Dataset excerpts.
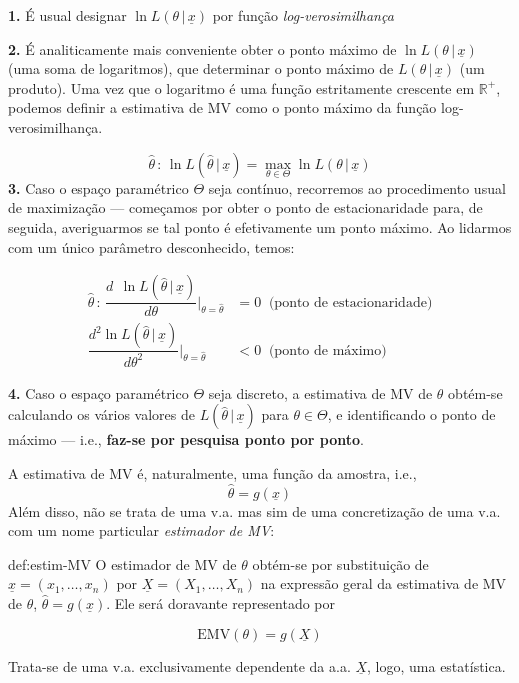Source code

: \vspace{1 em}
\noindent\textbf{1.} É usual designar $\ln L(\theta\,|\, \underline{x})$ por função \textit{log-verosimilhança}

\vspace{1 em}
\noindent\textbf{2.} É analiticamente mais conveniente obter o ponto máximo de $\ln L(\theta\,|\, \underline{x})$ (uma soma de logaritmos), que determinar o ponto máximo de $L(\theta\,|\, \underline{x})$ (um produto). Uma vez que o logaritmo é uma função estritamente crescente em $\mathbb{R}^+$, podemos definir a estimativa de MV como o ponto máximo da função log-verosimilhança.

$$
    \boxed{\hat{\theta}\,:\, \ln L(\hat{\theta}\,|\, \underline{x}) = \underset{\theta \in \Theta}{\max} \ln L(\theta\,|\,\underline{x})}
$$
\noindent\textbf{3.} Caso o espaço paramétrico $\Theta$ seja contínuo, recorremos ao procedimento usual de maximização --- começamos por obter o ponto de estacionaridade para, de seguida, averiguarmos se tal ponto é efetivamente um ponto máximo. Ao lidarmos com um único parâmetro desconhecido, temos:

$$
    \begin{aligned}
        \hat{\theta}\,:\, \dfrac{d\;\, \ln L(\hat{\theta}\,|\, \underline{x})}{d\theta}\Biggr|_{\theta = \hat{\theta}} &= 0\;\; \text{(ponto de estacionaridade)}\\[4pt]
        \dfrac{d^2 \ln L(\hat{\theta}\,|\, \underline{x})}{d\theta^2}\Biggr|_{\theta = \hat{\theta}} &< 0 \;\; \text{(ponto de máximo)}
    \end{aligned}
$$

\vspace{0.5em}
\noindent\textbf{4.} Caso o espaço paramétrico $\Theta$ seja discreto, a estimativa de MV de $\theta$ obtém-se calculando os vários valores de $L(\hat{\theta}\,|\, \underline{x})$ para $\theta \in \Theta$, e identificando o ponto de máximo --- i.e., \textbf{faz-se por pesquisa ponto por ponto}.

\vspace{1 em}
\noindent A estimativa de MV é, naturalmente, uma função da amostra, i.e.,
$$
    \hat{\theta} = g(\underline{x})
$$
\noindent Além disso, não se trata de uma v.a. mas sim de uma concretização de uma v.a. com um nome particular \textit{estimador de MV}:

\begin{theo}{def:estim-MV}\label{def:estim-MV}
    \noindent O estimador de MV de $\theta$ obtém-se por substituição de $\underline{x} = (x_1, \dots, x_n)$ por $\underline{X} = (X_1, \dots, X_n)$ na expressão geral da estimativa de MV de $\theta$, $\hat{\theta} = g(\underline{x})$. Ele será doravante representado por

    $$
        \boxed{\text{EMV}(\theta) = g(\underline{X})}
    $$

    \noindent Trata-se de uma v.a. exclusivamente dependente da a.a. $\underline{X}$, logo, uma estatística.
\end{theo}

Required action.
When the line with "seja contínuo, recorremos" is reached in the data above, start copying there, and copy each line exactly until the line with "Além disso, não" has been copied; copy nothing else.

Completed exercise.
\noindent\textbf{3.} Caso o espaço paramétrico $\Theta$ seja contínuo, recorremos ao procedimento usual de maximização --- começamos por obter o ponto de estacionaridade para, de seguida, averiguarmos se tal ponto é efetivamente um ponto máximo. Ao lidarmos com um único parâmetro desconhecido, temos:

$$
    \begin{aligned}
        \hat{\theta}\,:\, \dfrac{d\;\, \ln L(\hat{\theta}\,|\, \underline{x})}{d\theta}\Biggr|_{\theta = \hat{\theta}} &= 0\;\; \text{(ponto de estacionaridade)}\\[4pt]
        \dfrac{d^2 \ln L(\hat{\theta}\,|\, \underline{x})}{d\theta^2}\Biggr|_{\theta = \hat{\theta}} &< 0 \;\; \text{(ponto de máximo)}
    \end{aligned}
$$

\vspace{0.5em}
\noindent\textbf{4.} Caso o espaço paramétrico $\Theta$ seja discreto, a estimativa de MV de $\theta$ obtém-se calculando os vários valores de $L(\hat{\theta}\,|\, \underline{x})$ para $\theta \in \Theta$, e identificando o ponto de máximo --- i.e., \textbf{faz-se por pesquisa ponto por ponto}.

\vspace{1 em}
\noindent A estimativa de MV é, naturalmente, uma função da amostra, i.e.,
$$
    \hat{\theta} = g(\underline{x})
$$
\noindent Além disso, não se trata de uma v.a. mas sim de uma concretização de uma v.a. com um nome particular \textit{estimador de MV}:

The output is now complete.